Echo-Infinity — Learnable Evolving Memory for Real-Time Infinite Video Generation

Echo-Infinity demonstrates hour-scale and real-time video generation with a learnable memory to filter, abstract, and compress any-length history at constant cost, suggesting a practical path toward infinite video generation.

Abstract

We present Echo-Infinity, an autoregressive (AR) framework towards real-time infinite video generation that employs a learnable evolving memory to dynamically filter, abstract, and compress any-length history at constant cost. Existing methods mainly curate memory with predefined KV-cache schedules, fixed-ratio heuristic compression, or inference-time RoPE adaptation. These designs inevitably lose historical information and amplify compounding errors due to their limited cache window and ignorance of autoregressive generation noise. Inspired by human memory consolidation, Echo-Infinity replaces handcrafted memory curation with learnable Memory Queries, which are updated by attention and a gating mechanism when past frames are evicted from the local window. The queries are optimized end-to-end with the video diffusion transformers (DiTs), forming an evolving memory that supports arbitrary compression ratios with constant computation independent of video length. They also act as a generalizable generation prior, improving quality even when only the optimized initial state is used. We further introduce Unified Relative RoPE Recipe, which anchors the sink frame to start from id 0 and lets the newest frame id grow at most to the DiTs' pretrained maximum temporal RoPE id f_max throughout training and inference, freeing the model from the finite RoPE constraint and closing the train-test RoPE extrapolation gap. In long and short video generation, Echo-Infinity achieves state-of-the-art performance, and, to our knowledge, demonstrates promising 24-hour (>1.3M frames) real-time rollouts for the first time, suggesting a practical path toward infinite video generation.

Contributions

Three core advances that together unlock infinite, real-time video generation.

End-to-End Memory Query

We propose Echo-Infinity, an autoregressive framework towards real-time infinite video generation, replacing handcrafted memory curation with end-to-end trainable Memory Query that is optimized to filter, abstract, and compress arbitrary-length history at constant computation cost.

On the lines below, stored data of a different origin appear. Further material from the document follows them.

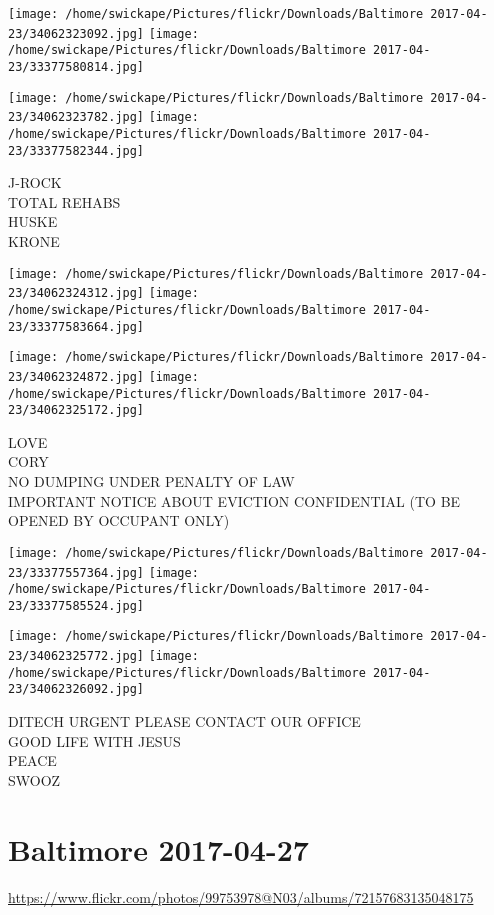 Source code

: \documentclass[10pt,letterpaper]{article}
\begin{document}
\texttt{[image: /home/swickape/Pictures/flickr/Downloads/Baltimore 2017-04-23/34062323092.jpg]}
\texttt{[image: /home/swickape/Pictures/flickr/Downloads/Baltimore 2017-04-23/33377580814.jpg]}

\texttt{[image: /home/swickape/Pictures/flickr/Downloads/Baltimore 2017-04-23/34062323782.jpg]}
\texttt{[image: /home/swickape/Pictures/flickr/Downloads/Baltimore 2017-04-23/33377582344.jpg]}

J{-}ROCK\\
TOTAL REHABS\\
HUSKE\\
KRONE
\pagebreak

\texttt{[image: /home/swickape/Pictures/flickr/Downloads/Baltimore 2017-04-23/34062324312.jpg]}
\texttt{[image: /home/swickape/Pictures/flickr/Downloads/Baltimore 2017-04-23/33377583664.jpg]}

\texttt{[image: /home/swickape/Pictures/flickr/Downloads/Baltimore 2017-04-23/34062324872.jpg]}
\texttt{[image: /home/swickape/Pictures/flickr/Downloads/Baltimore 2017-04-23/34062325172.jpg]}

LOVE\\
CORY\\
NO DUMPING UNDER PENALTY OF LAW\\
IMPORTANT NOTICE ABOUT EVICTION CONFIDENTIAL (TO BE OPENED BY OCCUPANT ONLY)
\pagebreak

\texttt{[image: /home/swickape/Pictures/flickr/Downloads/Baltimore 2017-04-23/33377557364.jpg]}
\texttt{[image: /home/swickape/Pictures/flickr/Downloads/Baltimore 2017-04-23/33377585524.jpg]}

\texttt{[image: /home/swickape/Pictures/flickr/Downloads/Baltimore 2017-04-23/34062325772.jpg]}
\texttt{[image: /home/swickape/Pictures/flickr/Downloads/Baltimore 2017-04-23/34062326092.jpg]}

DITECH URGENT PLEASE CONTACT OUR OFFICE\\
GOOD LIFE WITH JESUS\\
PEACE\\
SWOOZ
\pagebreak

\section*{Baltimore 2017-04-27}

\url{https://www.flickr.com/photos/99753978@N03/albums/72157683135048175}
\end{document}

Unified Relative RoPE Recipe

We employ Unified Relative RoPE Recipe, which keeps every active temporal RoPE id within the trained range throughout training and inference, avoiding the RoPE train-test extrapolation gap.

Generalizable & Real-Time

We achieve generalizable and state-of-the-art performance on long, short, and interactive video generation benchmarks. We further provide the first demonstration of stable quality over 24-hour real-time video generation (>1.3M frames), paving the way toward infinite video generation.

+0 h

Continuous Generation

first > 24 h, infinite-time

0 M

Frames Generated

stable visual quality

FPS on H100

real-time streaming

+0%

Throughput Overhead

vs. memory-free baseline

Method

A learnable memory state, updated by attention and gating on every eviction, plus a relative RoPE schedule shared between training and inference.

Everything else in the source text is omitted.